TASK STATEMENT: The lines below that include the word "site" are to be reported.

(Source texts of formatted documents)

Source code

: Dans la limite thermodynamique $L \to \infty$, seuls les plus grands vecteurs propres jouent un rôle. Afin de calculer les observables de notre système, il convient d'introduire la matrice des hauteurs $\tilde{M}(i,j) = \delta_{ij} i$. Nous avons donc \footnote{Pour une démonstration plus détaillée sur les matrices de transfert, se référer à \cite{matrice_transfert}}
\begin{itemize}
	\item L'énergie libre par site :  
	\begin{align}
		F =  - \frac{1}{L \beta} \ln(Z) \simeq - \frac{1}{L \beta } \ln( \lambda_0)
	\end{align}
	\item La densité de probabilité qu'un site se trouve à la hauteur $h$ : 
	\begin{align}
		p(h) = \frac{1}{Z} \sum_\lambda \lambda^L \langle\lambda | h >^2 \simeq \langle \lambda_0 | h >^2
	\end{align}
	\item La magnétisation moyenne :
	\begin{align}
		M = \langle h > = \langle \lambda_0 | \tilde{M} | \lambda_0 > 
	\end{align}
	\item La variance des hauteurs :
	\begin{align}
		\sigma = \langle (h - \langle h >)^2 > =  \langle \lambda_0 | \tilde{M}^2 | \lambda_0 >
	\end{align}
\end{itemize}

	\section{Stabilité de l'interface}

ANSWER SPACE:
	\item L'énergie libre par site :  
	\item La densité de probabilité qu'un site se trouve à la hauteur $h$ : 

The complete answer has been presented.